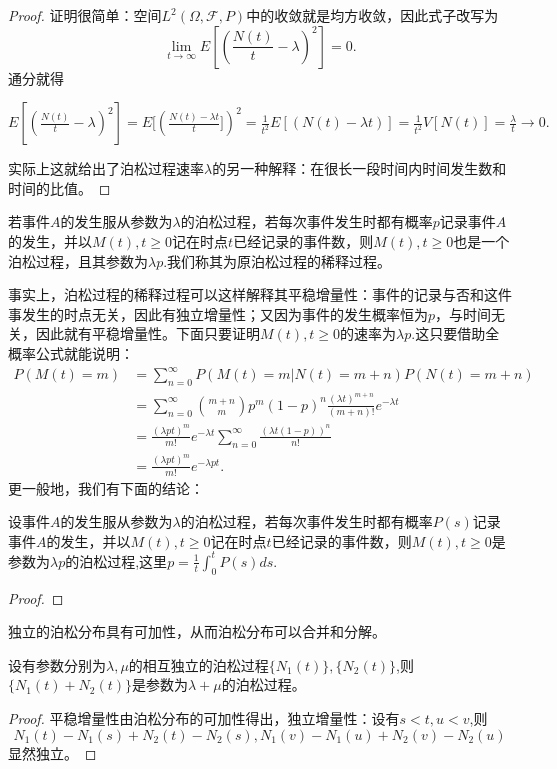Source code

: \documentclass[lang=cn,10pt]{elegantbook}
\begin{document}
	\begin{proof}
		证明很简单：空间\(L^2(\Omega,\mathcal{F},P)\)中的收敛就是均方收敛，因此式子改写为
		\[\lim_{t \to \infty}E[(\frac{N(t)}{t}-\lambda)^2]=0.\]
		通分就得

		\(E[(\frac{N(t)}{t}-\lambda)^2]=E[(\frac{N(t)-\lambda t}{t}])^2=\frac{1}{t^2}E[(N(t)-\lambda t)]=\frac{1}{t^2}V[N(t)]=\frac{\lambda}{t}\to 0.\)

		实际上这就给出了泊松过程速率\(\lambda\)的另一种解释：在很长一段时间内时间发生数和时间的比值。
	\end{proof}


	若事件\(A\)的发生服从参数为\(\lambda\)的泊松过程，若每次事件发生时都有概率\(p\)记录事件\(A\)的发生，并以\(M(t),t\ge 0\)记在时点\(t\)已经记录的事件数，则\(M(t),t\ge 0\)也是一个泊松过程，且其参数为\(\lambda p\).我们称其为原泊松过程的稀释过程。

	事实上，泊松过程的稀释过程可以这样解释其平稳增量性：事件的记录与否和这件事发生的时点无关，因此有独立增量性；又因为事件的发生概率恒为\(p\)，与时间无关，因此就有平稳增量性。下面只要证明\(M(t),t\ge 0\)的速率为\(\lambda p\).这只要借助全概率公式就能说明：
	\begin{align*}
		P(M(t)=m)&=\sum_{n=0}^{\infty}P(M(t)=m|N(t)=m+n)P(N(t)=m+n)\\
		&=\sum_{n=0}^{\infty}\binom{m+n}{m}p^m(1-p)^n\frac{(\lambda t)^{m+n}}{(m+n)!}e^{-\lambda t}\\
		&=\frac{(\lambda pt)^m}{m!}e^{-\lambda t}\sum_{n=0}^{\infty}\frac{(\lambda t(1-p))^n}{n!}\\
		&=\frac{(\lambda pt)^m}{m!}e^{-\lambda pt}.
	\end{align*}
	更一般地，我们有下面的结论：
	\begin{theorem}[泊松过程的稀释过程]
		设事件\(A\)的发生服从参数为\(\lambda\)的泊松过程，若每次事件发生时都有概率\(P(s)\)记录事件\(A\)的发生，并以\(M(t),t\ge 0\)记在时点\(t\)已经记录的事件数，则\(M(t),t\ge 0\)是参数为\(\lambda p\)的泊松过程,这里\(p=\frac{1}{t}\int_{0}^{t}P(s)ds\).
	\end{theorem}
	\begin{proof}
		
	\end{proof}

	独立的泊松分布具有可加性，从而泊松分布可以合并和分解。
	\begin{theorem}[泊松过程的合并]
		设有参数分别为\(\lambda,\mu\)的相互独立的泊松过程\(\{N_1(t)\},\{N_2(t)\}\),则\(\{N_1(t)+N_2(t)\}\)是参数为\(\lambda+\mu\)的泊松过程。
	\end{theorem}
	\begin{proof}
		平稳增量性由泊松分布的可加性得出，独立增量性：设有\(s<t,u<v\),则
		\[N_1(t)-N_1(s)+N_2(t)-N_2(s),N_1(v)-N_1(u)+N_2(v)-N_2(u)\]
		显然独立。
	\end{proof}
\end{document}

◆ REQUIRED ACTION
Find the lines in the data that include "begin", then copy each of them.

◆ TASK SOLUTION
\begin{document}
	\begin{proof}
	\begin{align*}
	\begin{theorem}[泊松过程的稀释过程]
	\begin{proof}
	\begin{theorem}[泊松过程的合并]
	\begin{proof}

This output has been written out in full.